I now look back. I was feeling a bit lazy and took longer to get up, and it was those precise seconds that saved me from a rather certain death. We had all escaped by a narrow edge.
This street, where there’s usually a fair amount of traffic was empty, no cars were passing by when the explosion happened. The bus went on his way moments before, taking all its passengers with him.
A neighbor, whose jeep burned, harassed himself for a moment, then looked to his parents’ home completely destroyed an thought: “They went away in vacation just yesterday and are all right. What a relief!”
An elderly grandmother had just gone somewhere with her grandson, took a bit longer than she should have coming back; she was on the corner of the street, away and safe from any danger.
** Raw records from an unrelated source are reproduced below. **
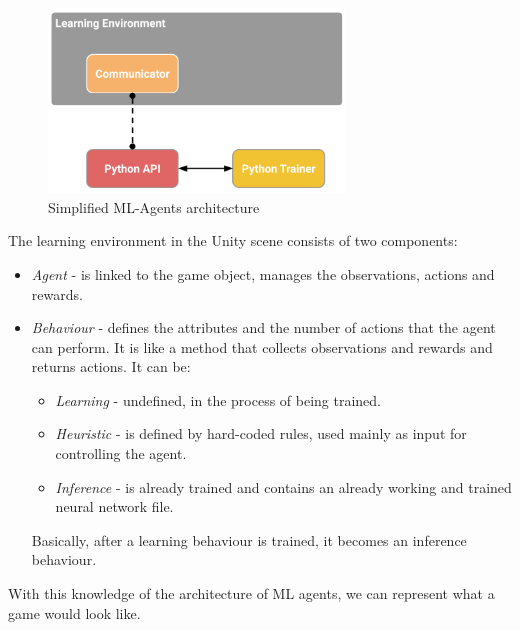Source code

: \documentclass[a4paper,12pt,openright]{book}
\begin{document}
\begin{figure}[h]
\begin{center}
\includegraphics[width=0.7\textwidth]{Images/learning_environment_basic.png}
\end{center}
\caption{Simplified ML-Agents architecture \cite{MLAgents}}
\label{pic6}
\end{figure}


\clearpage

The learning environment in the Unity scene consists of two components:
\begin{itemize} 
    \item \emph{Agent} - is linked to the game object, manages the observations, actions and rewards. 
    \item \emph{Behaviour} - defines the attributes and the number of actions that the agent can perform. It is like a method that collects observations and rewards and returns actions. It can be: 
    \begin{itemize} 
        \item \emph{Learning} - undefined, in the process of being trained. 
        \item \emph{Heuristic} - is defined by hard-coded rules, used mainly as input for controlling the agent. \item \emph{Inference} - is already trained and contains an already working and trained neural network file. 
    \end{itemize} 
    Basically, after a learning behaviour is trained, it becomes an inference behaviour.
\end{itemize}

With this knowledge of the architecture of ML agents, we can represent what a game would look like.
\end{document}
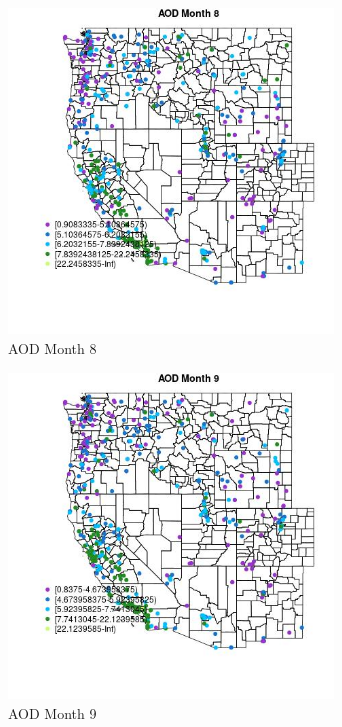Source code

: \begin{figure} 
\centering  
\includegraphics[width=0.77\textwidth]{Code_Outputs/ML_input_report_ML_input_PM25_Step5_part_d_de_duplicated_aves_ML_input_MapObsMo8AOD.jpg} 
\caption{\label{fig:ML_input_report_ML_input_PM25_Step5_part_d_de_duplicated_aves_ML_inputMapObsMo8AOD}AOD Month 8} 
\end{figure} 
 

\begin{figure} 
\centering  
\includegraphics[width=0.77\textwidth]{Code_Outputs/ML_input_report_ML_input_PM25_Step5_part_d_de_duplicated_aves_ML_input_MapObsMo9AOD.jpg} 
\caption{\label{fig:ML_input_report_ML_input_PM25_Step5_part_d_de_duplicated_aves_ML_inputMapObsMo9AOD}AOD Month 9} 
\end{figure} 
 

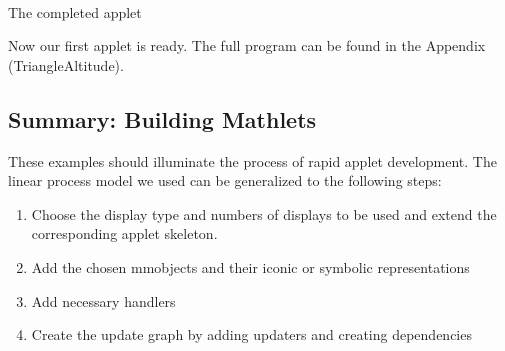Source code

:     \begin{center}
	\\
	{\sf The completed applet}
    \end{center}
    Now our first applet is ready. The full program can be found in the Appendix (TriangleAltitude).

	\subsection*{Summary: Building Mathlets}
	\label{building_mathlets}
	These examples should illuminate the process of rapid applet development. The linear process 
	model we used can be generalized to the following steps:
	
	\begin{enumerate}
	\item Choose the display type and numbers of displays to be used and extend the corresponding applet skeleton.
	\item Add the chosen mmobjects and their iconic or symbolic representations
	\item Add necessary handlers
	\item Create the update graph by adding updaters and creating dependencies
	\end{enumerate}

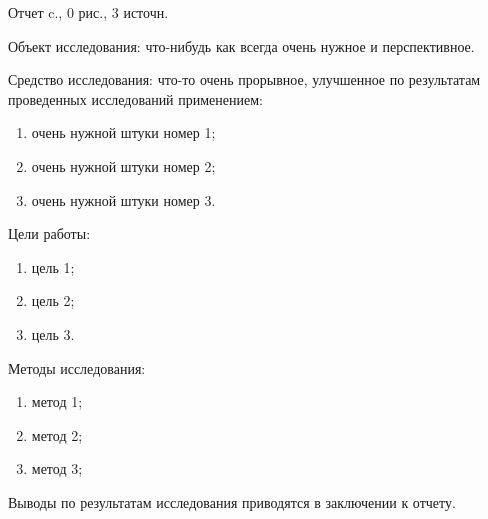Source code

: \newpage{}

Отчет c., 0 рис., 3 источн. 

Объект исследования: что-нибудь как всегда очень нужное и перспективное.

Средство исследования: что-то очень прорывное, улучшенное по результатам проведенных исследований применением:
\begin{enumerate}
	\item очень нужной штуки номер 1; 	
	\item очень нужной штуки номер 2; 	
	\item очень нужной штуки номер 3. 	
\end{enumerate}

Цели работы: 
\begin{enumerate}
	\item цель 1;
	\item цель 2;
	\item цель 3.
\end{enumerate}	

Методы исследования:
\begin{enumerate}
	\item метод 1;
	\item метод 2;
	\item метод 3;
\end{enumerate}

Выводы по результатам исследования приводятся в заключении к отчету.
The destruction was monumental, doors, glass and windows had disappeared in three buildings; the fire had ravaged  the street, there were broken glasses in many locations through the surrounding streets.
Many helped us: our neighborhood’s delegate, Dr. André Couto, was flawless, and like him, both his staff, the Police and the civil protection.
I thought how good it was to have a 19th and 20th century house, with such sound foundations, whose structure resisted the impact, and I mentally thanked the Pereira Coutinho family.
Friends called giving comfort and asking “What can I do?” It was good, very good.
I called my daughter and my son-in-law. “It was bad…” They rushed over to give an enormous help and an invaluable support.
But we were alright, protected by forces bigger than ourselves and that, one by one, took care of us. Without a single injury in a sea of debris.
The guardian angels had protected the Practice and had taken care of us.
A deep appreciation; a deeper gratitude, because as we pray in the “Our Father”, “we had been delivered from Evil”.
When I am told “What bad luck!” I think, “No, we were very lucky!”
And this is how, together, we are putting things back up, as a strong and united team.
And today, now that the worse is behind us, I feel the guardian angel’s protection hovering over this house and quietly go to sleep.